Work instruction
Set down every entry once more, exactly as it appears.

[Stored data entries]
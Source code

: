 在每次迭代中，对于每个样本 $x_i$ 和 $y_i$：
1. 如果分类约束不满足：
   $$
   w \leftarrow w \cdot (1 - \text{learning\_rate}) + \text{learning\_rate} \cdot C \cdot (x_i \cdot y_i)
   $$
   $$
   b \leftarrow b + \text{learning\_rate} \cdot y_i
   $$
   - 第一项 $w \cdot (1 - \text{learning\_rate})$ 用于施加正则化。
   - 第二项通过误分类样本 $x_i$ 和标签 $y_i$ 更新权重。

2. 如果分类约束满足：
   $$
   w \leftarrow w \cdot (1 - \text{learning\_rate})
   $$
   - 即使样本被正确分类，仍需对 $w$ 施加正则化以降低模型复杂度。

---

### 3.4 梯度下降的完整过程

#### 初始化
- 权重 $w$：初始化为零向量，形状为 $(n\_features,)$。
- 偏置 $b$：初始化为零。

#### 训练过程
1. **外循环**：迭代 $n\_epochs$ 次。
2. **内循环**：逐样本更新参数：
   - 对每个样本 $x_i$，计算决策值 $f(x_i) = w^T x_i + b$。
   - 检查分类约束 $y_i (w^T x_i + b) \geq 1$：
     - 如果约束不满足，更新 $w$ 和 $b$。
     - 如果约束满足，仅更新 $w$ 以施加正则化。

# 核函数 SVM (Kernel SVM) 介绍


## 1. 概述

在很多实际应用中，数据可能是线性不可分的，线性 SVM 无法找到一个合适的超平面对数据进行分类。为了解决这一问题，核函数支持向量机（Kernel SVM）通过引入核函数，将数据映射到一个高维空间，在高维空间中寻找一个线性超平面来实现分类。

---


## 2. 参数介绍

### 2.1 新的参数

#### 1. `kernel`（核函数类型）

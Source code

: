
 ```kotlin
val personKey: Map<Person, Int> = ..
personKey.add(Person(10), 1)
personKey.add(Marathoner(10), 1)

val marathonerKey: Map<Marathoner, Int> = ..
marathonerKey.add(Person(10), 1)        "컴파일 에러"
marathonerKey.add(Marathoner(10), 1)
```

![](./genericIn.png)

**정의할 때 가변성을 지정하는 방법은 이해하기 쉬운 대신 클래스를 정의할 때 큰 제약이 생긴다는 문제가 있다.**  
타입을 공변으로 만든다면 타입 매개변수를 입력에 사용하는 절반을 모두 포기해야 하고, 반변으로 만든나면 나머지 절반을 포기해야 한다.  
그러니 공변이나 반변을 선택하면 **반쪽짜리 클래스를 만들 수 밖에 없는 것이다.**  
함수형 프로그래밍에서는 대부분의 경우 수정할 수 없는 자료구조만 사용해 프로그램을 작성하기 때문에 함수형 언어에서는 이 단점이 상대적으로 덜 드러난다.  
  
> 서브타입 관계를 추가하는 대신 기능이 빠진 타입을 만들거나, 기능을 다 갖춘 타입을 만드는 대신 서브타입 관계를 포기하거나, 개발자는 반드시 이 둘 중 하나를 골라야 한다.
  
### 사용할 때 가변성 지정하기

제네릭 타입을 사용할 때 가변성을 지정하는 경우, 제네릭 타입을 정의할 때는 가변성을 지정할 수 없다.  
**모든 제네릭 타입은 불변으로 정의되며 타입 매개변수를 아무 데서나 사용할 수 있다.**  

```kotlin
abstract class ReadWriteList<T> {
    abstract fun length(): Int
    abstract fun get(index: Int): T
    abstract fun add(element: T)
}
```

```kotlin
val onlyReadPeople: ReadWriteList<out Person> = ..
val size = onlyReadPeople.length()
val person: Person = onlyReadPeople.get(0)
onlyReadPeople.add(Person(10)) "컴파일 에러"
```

Output below
Source code

: 在每次迭代中，对于每个样本 $x_i$ 和 $y_i$：
1. 如果分类约束不满足：
   $$
   w \leftarrow w \cdot (1 - \text{learning\_rate}) + \text{learning\_rate} \cdot C \cdot (x_i \cdot y_i)
   $$
   $$
   b \leftarrow b + \text{learning\_rate} \cdot y_i
   $$
   - 第一项 $w \cdot (1 - \text{learning\_rate})$ 用于施加正则化。
   - 第二项通过误分类样本 $x_i$ 和标签 $y_i$ 更新权重。

2. 如果分类约束满足：
   $$
   w \leftarrow w \cdot (1 - \text{learning\_rate})
   $$
   - 即使样本被正确分类，仍需对 $w$ 施加正则化以降低模型复杂度。

---

### 3.4 梯度下降的完整过程

#### 初始化
- 权重 $w$：初始化为零向量，形状为 $(n\_features,)$。
- 偏置 $b$：初始化为零。

#### 训练过程
1. **外循环**：迭代 $n\_epochs$ 次。
2. **内循环**：逐样本更新参数：
   - 对每个样本 $x_i$，计算决策值 $f(x_i) = w^T x_i + b$。
   - 检查分类约束 $y_i (w^T x_i + b) \geq 1$：
     - 如果约束不满足，更新 $w$ 和 $b$。
     - 如果约束满足，仅更新 $w$ 以施加正则化。

# 核函数 SVM (Kernel SVM) 介绍


## 1. 概述

在很多实际应用中，数据可能是线性不可分的，线性 SVM 无法找到一个合适的超平面对数据进行分类。为了解决这一问题，核函数支持向量机（Kernel SVM）通过引入核函数，将数据映射到一个高维空间，在高维空间中寻找一个线性超平面来实现分类。

---


## 2. 参数介绍

### 2.1 新的参数

#### 1. `kernel`（核函数类型）

Source code

:
 ```kotlin
val personKey: Map<Person, Int> = ..
personKey.add(Person(10), 1)
personKey.add(Marathoner(10), 1)

val marathonerKey: Map<Marathoner, Int> = ..
marathonerKey.add(Person(10), 1)        "컴파일 에러"
marathonerKey.add(Marathoner(10), 1)
```

![](./genericIn.png)

**정의할 때 가변성을 지정하는 방법은 이해하기 쉬운 대신 클래스를 정의할 때 큰 제약이 생긴다는 문제가 있다.**  
타입을 공변으로 만든다면 타입 매개변수를 입력에 사용하는 절반을 모두 포기해야 하고, 반변으로 만든나면 나머지 절반을 포기해야 한다.  
그러니 공변이나 반변을 선택하면 **반쪽짜리 클래스를 만들 수 밖에 없는 것이다.**  
함수형 프로그래밍에서는 대부분의 경우 수정할 수 없는 자료구조만 사용해 프로그램을 작성하기 때문에 함수형 언어에서는 이 단점이 상대적으로 덜 드러난다.  
  
> 서브타입 관계를 추가하는 대신 기능이 빠진 타입을 만들거나, 기능을 다 갖춘 타입을 만드는 대신 서브타입 관계를 포기하거나, 개발자는 반드시 이 둘 중 하나를 골라야 한다.
  
### 사용할 때 가변성 지정하기

제네릭 타입을 사용할 때 가변성을 지정하는 경우, 제네릭 타입을 정의할 때는 가변성을 지정할 수 없다.  
**모든 제네릭 타입은 불변으로 정의되며 타입 매개변수를 아무 데서나 사용할 수 있다.**  

```kotlin
abstract class ReadWriteList<T> {
    abstract fun length(): Int
    abstract fun get(index: Int): T
    abstract fun add(element: T)
}
```

```kotlin
val onlyReadPeople: ReadWriteList<out Person> = ..
val size = onlyReadPeople.length()
val person: Person = onlyReadPeople.get(0)
onlyReadPeople.add(Person(10)) "컴파일 에러"
```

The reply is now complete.